§ **Exercise**:
Look through the data below for the line with "Add comment |", and transcribe it exactly together with each line after it up to and including the line with "6. Variable style per language". Give nothing else.

§ **Data under study**:
+ + +
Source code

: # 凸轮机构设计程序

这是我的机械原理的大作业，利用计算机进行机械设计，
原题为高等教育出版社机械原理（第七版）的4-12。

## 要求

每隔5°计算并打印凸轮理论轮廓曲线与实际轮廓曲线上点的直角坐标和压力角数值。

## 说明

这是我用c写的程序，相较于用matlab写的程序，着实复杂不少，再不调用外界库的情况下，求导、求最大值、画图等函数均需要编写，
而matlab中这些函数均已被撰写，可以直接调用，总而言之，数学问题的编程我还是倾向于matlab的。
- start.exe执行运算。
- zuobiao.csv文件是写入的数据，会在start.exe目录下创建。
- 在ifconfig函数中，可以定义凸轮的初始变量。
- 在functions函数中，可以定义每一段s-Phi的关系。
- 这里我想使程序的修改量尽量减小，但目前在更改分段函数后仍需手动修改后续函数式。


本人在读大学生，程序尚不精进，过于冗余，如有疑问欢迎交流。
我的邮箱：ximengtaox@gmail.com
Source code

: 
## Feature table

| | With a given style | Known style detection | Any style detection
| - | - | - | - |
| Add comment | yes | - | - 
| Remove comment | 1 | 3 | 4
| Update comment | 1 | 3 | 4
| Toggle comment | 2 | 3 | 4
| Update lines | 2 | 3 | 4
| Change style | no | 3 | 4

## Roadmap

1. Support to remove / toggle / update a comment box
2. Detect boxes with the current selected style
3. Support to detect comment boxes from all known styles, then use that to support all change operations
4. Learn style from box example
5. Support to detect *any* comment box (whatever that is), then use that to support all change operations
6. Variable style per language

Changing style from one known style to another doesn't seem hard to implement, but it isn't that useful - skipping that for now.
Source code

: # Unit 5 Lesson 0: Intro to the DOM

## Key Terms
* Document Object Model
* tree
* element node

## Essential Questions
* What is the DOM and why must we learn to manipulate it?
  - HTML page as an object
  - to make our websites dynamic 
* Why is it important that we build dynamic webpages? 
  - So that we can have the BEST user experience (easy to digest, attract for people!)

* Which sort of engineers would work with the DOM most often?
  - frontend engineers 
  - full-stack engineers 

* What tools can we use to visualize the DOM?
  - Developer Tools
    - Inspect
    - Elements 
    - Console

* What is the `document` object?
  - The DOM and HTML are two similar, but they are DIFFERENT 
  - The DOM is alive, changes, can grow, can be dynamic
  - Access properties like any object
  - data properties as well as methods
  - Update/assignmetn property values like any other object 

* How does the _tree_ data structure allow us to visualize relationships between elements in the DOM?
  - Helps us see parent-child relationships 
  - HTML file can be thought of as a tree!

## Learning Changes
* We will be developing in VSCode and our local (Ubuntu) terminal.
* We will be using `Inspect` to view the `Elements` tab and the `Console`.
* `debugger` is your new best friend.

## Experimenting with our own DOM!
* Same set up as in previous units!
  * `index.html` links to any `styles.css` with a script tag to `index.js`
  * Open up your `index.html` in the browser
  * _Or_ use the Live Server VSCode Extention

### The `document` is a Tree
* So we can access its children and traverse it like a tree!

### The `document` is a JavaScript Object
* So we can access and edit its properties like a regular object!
+ + +
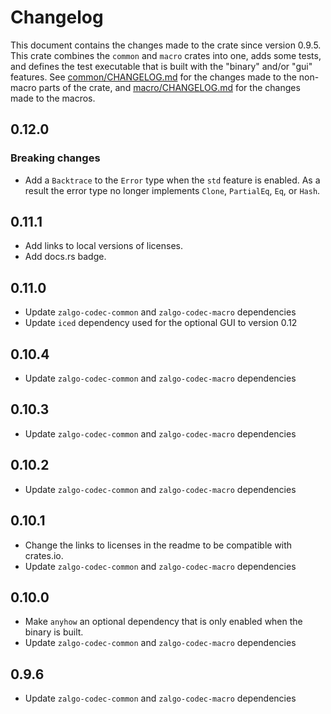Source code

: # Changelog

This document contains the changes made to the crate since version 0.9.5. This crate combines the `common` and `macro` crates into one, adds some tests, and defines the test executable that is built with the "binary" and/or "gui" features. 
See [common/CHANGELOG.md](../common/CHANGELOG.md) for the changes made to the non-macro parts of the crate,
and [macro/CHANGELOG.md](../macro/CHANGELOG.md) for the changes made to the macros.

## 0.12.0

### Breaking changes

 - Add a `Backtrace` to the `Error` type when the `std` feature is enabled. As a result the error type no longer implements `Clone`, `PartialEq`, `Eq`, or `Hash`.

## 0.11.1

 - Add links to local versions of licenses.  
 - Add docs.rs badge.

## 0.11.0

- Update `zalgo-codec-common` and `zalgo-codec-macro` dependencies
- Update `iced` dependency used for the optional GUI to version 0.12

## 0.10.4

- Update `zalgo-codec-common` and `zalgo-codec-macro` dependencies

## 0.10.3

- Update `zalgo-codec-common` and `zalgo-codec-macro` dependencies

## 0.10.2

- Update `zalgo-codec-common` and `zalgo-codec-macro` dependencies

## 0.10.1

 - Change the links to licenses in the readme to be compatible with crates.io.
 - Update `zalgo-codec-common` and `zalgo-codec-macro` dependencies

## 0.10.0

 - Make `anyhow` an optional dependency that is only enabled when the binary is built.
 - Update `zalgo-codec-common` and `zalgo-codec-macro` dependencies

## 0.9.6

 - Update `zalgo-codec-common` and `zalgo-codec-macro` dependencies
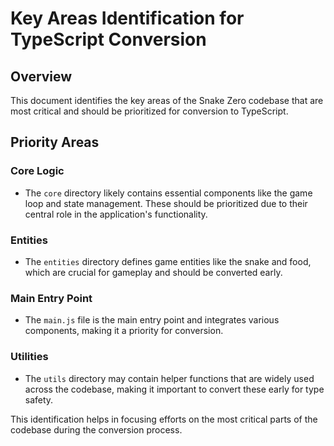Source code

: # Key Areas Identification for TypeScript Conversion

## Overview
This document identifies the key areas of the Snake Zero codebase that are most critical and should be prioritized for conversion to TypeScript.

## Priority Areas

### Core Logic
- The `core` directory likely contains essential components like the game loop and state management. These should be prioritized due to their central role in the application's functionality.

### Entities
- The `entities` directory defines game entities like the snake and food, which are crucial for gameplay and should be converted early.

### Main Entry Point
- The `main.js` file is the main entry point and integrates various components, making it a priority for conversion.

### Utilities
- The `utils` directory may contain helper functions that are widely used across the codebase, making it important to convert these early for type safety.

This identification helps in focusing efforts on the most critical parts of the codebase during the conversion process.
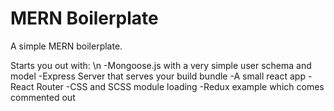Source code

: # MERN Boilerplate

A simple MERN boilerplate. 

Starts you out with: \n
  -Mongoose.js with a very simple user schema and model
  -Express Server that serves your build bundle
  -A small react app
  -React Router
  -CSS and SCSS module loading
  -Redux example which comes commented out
+ + +
§ **Written answer**:
| Add comment | yes | - | - 
| Remove comment | 1 | 3 | 4
| Update comment | 1 | 3 | 4
| Toggle comment | 2 | 3 | 4
| Update lines | 2 | 3 | 4
| Change style | no | 3 | 4

## Roadmap

1. Support to remove / toggle / update a comment box
2. Detect boxes with the current selected style
3. Support to detect comment boxes from all known styles, then use that to support all change operations
4. Learn style from box example
5. Support to detect *any* comment box (whatever that is), then use that to support all change operations
6. Variable style per language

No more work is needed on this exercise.